##### Supplied records #####

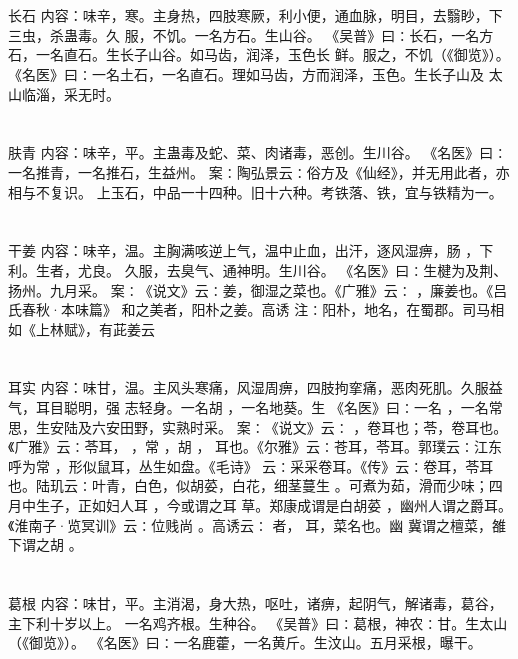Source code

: \documentclass[12pt,UTF8]{ctexbook}
\begin{document}
\section{}长石
内容：味辛，寒。主身热，四肢寒厥，利小便，通血脉，明目，去翳眇，下三虫，杀蛊毒。久 
服，不饥。一名方石。生山谷。 
《吴普》曰∶长石，一名方石，一名直石。生长子山谷。如马齿，润泽，玉色长 
鲜。服之，不饥（《御览》）。 
《名医》曰∶一名土石，一名直石。理如马齿，方而润泽，玉色。生长子山及 
太山临淄，采无时。 


\section{}肤青
内容：味辛，平。主蛊毒及蛇、菜、肉诸毒，恶创。生川谷。 
《名医》曰∶一名推青，一名推石，生益州。 
案∶陶弘景云∶俗方及《仙经》，并无用此者，亦相与不复识。 
上玉石，中品一十四种。旧十六种。考铁落、铁，宜与铁精为一。 


\section{}干姜
内容：味辛，温。主胸满咳逆上气，温中止血，出汗，逐风湿痹，肠 ，下利。生者，尤良。 
久服，去臭气、通神明。生川谷。 
《名医》曰∶生楗为及荆、扬州。九月采。 
案∶《说文》云∶姜，御湿之菜也。《广雅》云∶ ，廉姜也。《吕氏春秋·本味篇》 
和之美者，阳朴之姜。高诱 
注∶阳朴，地名，在蜀郡。司马相如《上林赋》，有茈姜云 


\section{}耳实
内容：味甘，温。主风头寒痛，风湿周痹，四肢拘挛痛，恶肉死肌。久服益气，耳目聪明，强 
志轻身。一名胡 ，一名地葵。生 
《名医》曰∶一名 ，一名常思，生安陆及六安田野，实熟时采。 
案∶《说文》云∶ ，卷耳也；苓，卷耳也。《广雅》云∶苓耳， ，常 ，胡 ， 
耳也。《尔雅》云∶苍耳，苓耳。郭璞云∶江东呼为常 ，形似鼠耳，丛生如盘。《毛诗》 
云∶采采卷耳。《传》云∶卷耳，苓耳也。陆玑云∶叶青，白色，似胡荽，白花，细茎蔓生 
。可煮为茹，滑而少味；四月中生子，正如妇人耳 ，今或谓之耳 草。郑康成谓是白胡荽 
，幽州人谓之爵耳。《淮南子·览冥训》云∶位贱尚 。高诱云∶ 者， 耳，菜名也。幽 
冀谓之檀菜，雒下谓之胡 。 


\section{}葛根
内容：味甘，平。主消渴，身大热，呕吐，诸痹，起阴气，解诸毒，葛谷，主下利十岁以上。 
一名鸡齐根。生种谷。 
《吴普》曰∶葛根，神农∶甘。生太山（《御览》）。 
《名医》曰∶一名鹿藿，一名黄斤。生汶山。五月采根，曝干。 
\end{document}
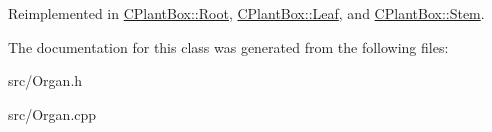 Reimplemented in \hyperlink{classCPlantBox_1_1Root_accf492ad0fa522fccc43588d1cde4610}{C\+Plant\+Box\+::\+Root}, \hyperlink{classCPlantBox_1_1Leaf_a0b5fbb524de825790da55551a212d4a0}{C\+Plant\+Box\+::\+Leaf}, and \hyperlink{classCPlantBox_1_1Stem_ae4087e7edf3b51619d6e8fd03a3c9ec8}{C\+Plant\+Box\+::\+Stem}.



The documentation for this class was generated from the following files\+:\begin{DoxyCompactItemize}
\item 
src/Organ.\+h\item 
src/Organ.\+cpp\end{DoxyCompactItemize}
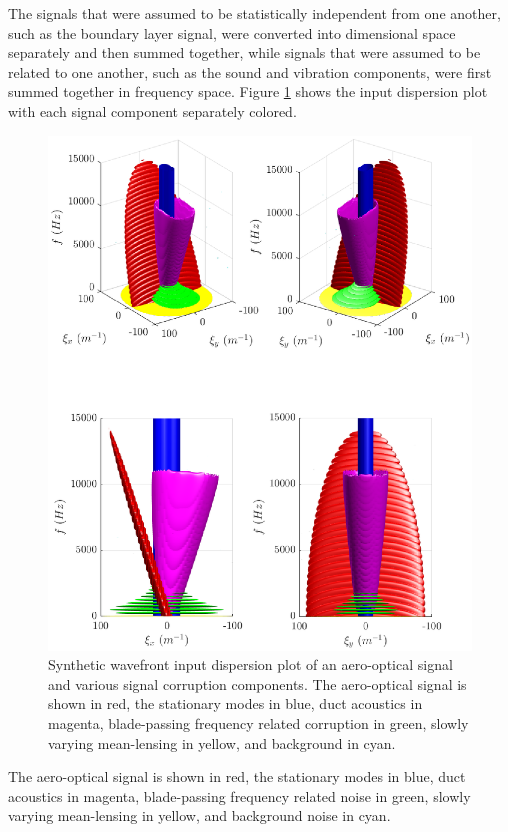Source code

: The signals that were assumed to be statistically independent from one another, such as the boundary layer signal, were converted into dimensional space separately and then summed together, while signals that were assumed to be related to one another, such as the sound and vibration components, were first summed together in frequency space.
Figure \ref{fig:05_synthetic_dispersion_input} shows the input dispersion plot with each signal component separately colored.
\begin{figure}
 \centering
 \includegraphics{../matlab/05_synthetic_wavefront/synthetic_wavefront.eps}
 \caption{Synthetic wavefront input dispersion plot of an aero-optical signal and various signal corruption components.  The aero-optical signal is shown in red, the stationary modes in blue, duct acoustics in magenta, blade-passing frequency related corruption in green, slowly varying mean-lensing in yellow, and background in cyan.}
 \label{fig:05_synthetic_dispersion_input}
\end{figure}
The aero-optical signal is shown in red, the stationary modes in blue, duct acoustics in magenta, blade-passing frequency related noise in green, slowly varying mean-lensing in yellow, and background noise in cyan.


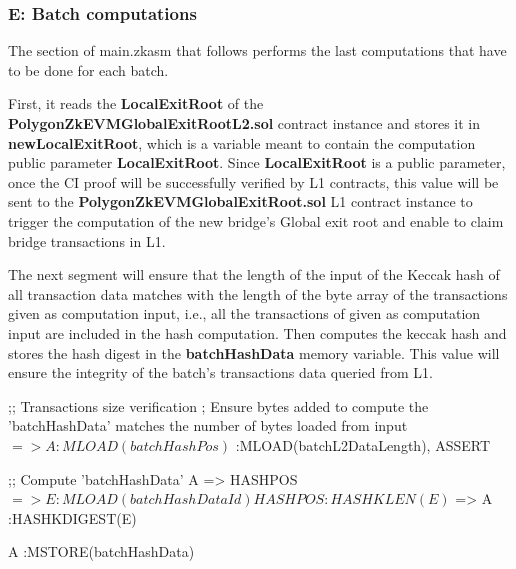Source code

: \subsubsection{E: Batch computations}

The section of main.zkasm that follows performs the last computations that have to be done for each batch.

First, it reads the \textbf{LocalExitRoot} of the \textbf{PolygonZkEVMGlobalExitRootL2.sol} contract instance and stores it in \textbf{newLocalExitRoot}, which is a variable meant to contain the computation public parameter \textbf{LocalExitRoot}. Since  \textbf{LocalExitRoot} is a public parameter, once the CI proof will be successfully verified by L1 contracts, this value will be sent to the \textbf{PolygonZkEVMGlobalExitRoot.sol} L1 contract instance to trigger the computation of the new bridge's Global exit root and enable to claim bridge transactions in L1.


The next segment will ensure that the length of the input of the Keccak hash of all transaction data matches with the length of the byte array of the transactions given as computation input, i.e., all the transactions of given as computation input are included in the hash computation. Then computes the keccak hash and stores the hash digest in the \textbf{batchHashData} memory variable. This value will ensure the integrity of the batch's transactions data queried from L1.
 
\begin{zkasm}
;; Transactions size verification
; Ensure bytes added to compute the 'batchHashData' matches the number of bytes loaded from input
$ => A                          :MLOAD(batchHashPos)
$                               :MLOAD(batchL2DataLength), ASSERT

;; Compute 'batchHashData'
A => HASHPOS
$ => E                          :MLOAD(batchHashDataId)

HASHPOS                         :HASHKLEN(E)
$ => A                          :HASHKDIGEST(E)

A                               :MSTORE(batchHashData)
\end{zkasm}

#####

In the lines above, find the word "blue" and copy every line it occurs in.

 \caption{Synthetic wavefront input dispersion plot of an aero-optical signal and various signal corruption components.  The aero-optical signal is shown in red, the stationary modes in blue, duct acoustics in magenta, blade-passing frequency related corruption in green, slowly varying mean-lensing in yellow, and background in cyan.}
The aero-optical signal is shown in red, the stationary modes in blue, duct acoustics in magenta, blade-passing frequency related noise in green, slowly varying mean-lensing in yellow, and background noise in cyan.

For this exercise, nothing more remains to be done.